Wine and stock with herbs (bay leaf, thyme, rosemary, marjoram) cooked down into a sauce.

Misc Mediterranean

Onions and garlic sauteed in olive oil with herbs (parsley, oregano, basil) often with citrus such as lemon or orange.

New Mexican Red

Garlic mashed with salt into a paste with red chile powder, Mexican oregano, and cumin

New Mexican Green

Onions and garlic sauteed with roasted green chiles and Mexican oregano

Indian

A spice powder made of a combination of spices. The spices are toasted and ground up. The combination can consist of:
  • Cumin seed
  • Coriander seed
  • Cardamon pods
  • Fenugreek seeds
  • Allspice seeds
  • Cinnamon sticks
  • Nutmeg
  • Cloves
  • Black peppercorns
  • White peppercorns
  • Red Chiles - dried
The spice powder is added to sauteed garlic and ginger

Next - Raw Materials

4 comments:

terri said...

If you've got all that stored in your brain, it's no wonder you're able to just whip something up so easily.
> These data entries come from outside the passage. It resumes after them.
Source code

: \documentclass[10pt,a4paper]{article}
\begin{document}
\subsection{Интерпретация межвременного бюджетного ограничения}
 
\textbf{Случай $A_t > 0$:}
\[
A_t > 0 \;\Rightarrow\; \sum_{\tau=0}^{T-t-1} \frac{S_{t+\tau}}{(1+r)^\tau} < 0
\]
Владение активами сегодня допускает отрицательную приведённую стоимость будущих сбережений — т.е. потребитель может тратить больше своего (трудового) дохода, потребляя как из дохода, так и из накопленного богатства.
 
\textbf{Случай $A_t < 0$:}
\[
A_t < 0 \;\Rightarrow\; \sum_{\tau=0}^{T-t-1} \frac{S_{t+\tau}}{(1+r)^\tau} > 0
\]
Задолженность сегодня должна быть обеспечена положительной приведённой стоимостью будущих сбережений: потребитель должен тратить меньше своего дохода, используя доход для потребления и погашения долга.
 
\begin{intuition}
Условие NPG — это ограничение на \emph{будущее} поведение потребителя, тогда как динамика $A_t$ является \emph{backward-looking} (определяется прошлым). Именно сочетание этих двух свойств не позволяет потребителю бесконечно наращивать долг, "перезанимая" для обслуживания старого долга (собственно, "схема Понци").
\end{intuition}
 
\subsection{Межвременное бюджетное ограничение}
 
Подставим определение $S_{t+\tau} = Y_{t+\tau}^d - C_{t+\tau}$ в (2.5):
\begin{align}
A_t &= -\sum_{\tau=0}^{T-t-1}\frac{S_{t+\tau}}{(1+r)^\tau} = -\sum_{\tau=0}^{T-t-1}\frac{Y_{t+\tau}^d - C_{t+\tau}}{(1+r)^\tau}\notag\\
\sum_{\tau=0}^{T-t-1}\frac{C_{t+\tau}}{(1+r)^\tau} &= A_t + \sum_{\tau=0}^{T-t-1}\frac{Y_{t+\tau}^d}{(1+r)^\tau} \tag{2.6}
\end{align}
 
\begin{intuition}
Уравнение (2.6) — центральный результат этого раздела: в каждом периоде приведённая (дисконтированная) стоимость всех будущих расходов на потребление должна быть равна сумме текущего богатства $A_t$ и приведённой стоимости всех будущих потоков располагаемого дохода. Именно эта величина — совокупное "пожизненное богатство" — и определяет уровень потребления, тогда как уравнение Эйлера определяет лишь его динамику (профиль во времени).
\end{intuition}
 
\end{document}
Looking forward to the next piece of the puzzle!

Anonymous said...

I bought that book on your recommendation, and it is great. I don't remember it having the New Mexican combo :) but I like the addition.

alexis said...

when I wanted to learn to cook, I remember you made me read that book :)

Anonymous said...

I have a book on flavors but I haven't read it yet. Maybe today will be a reading day for me.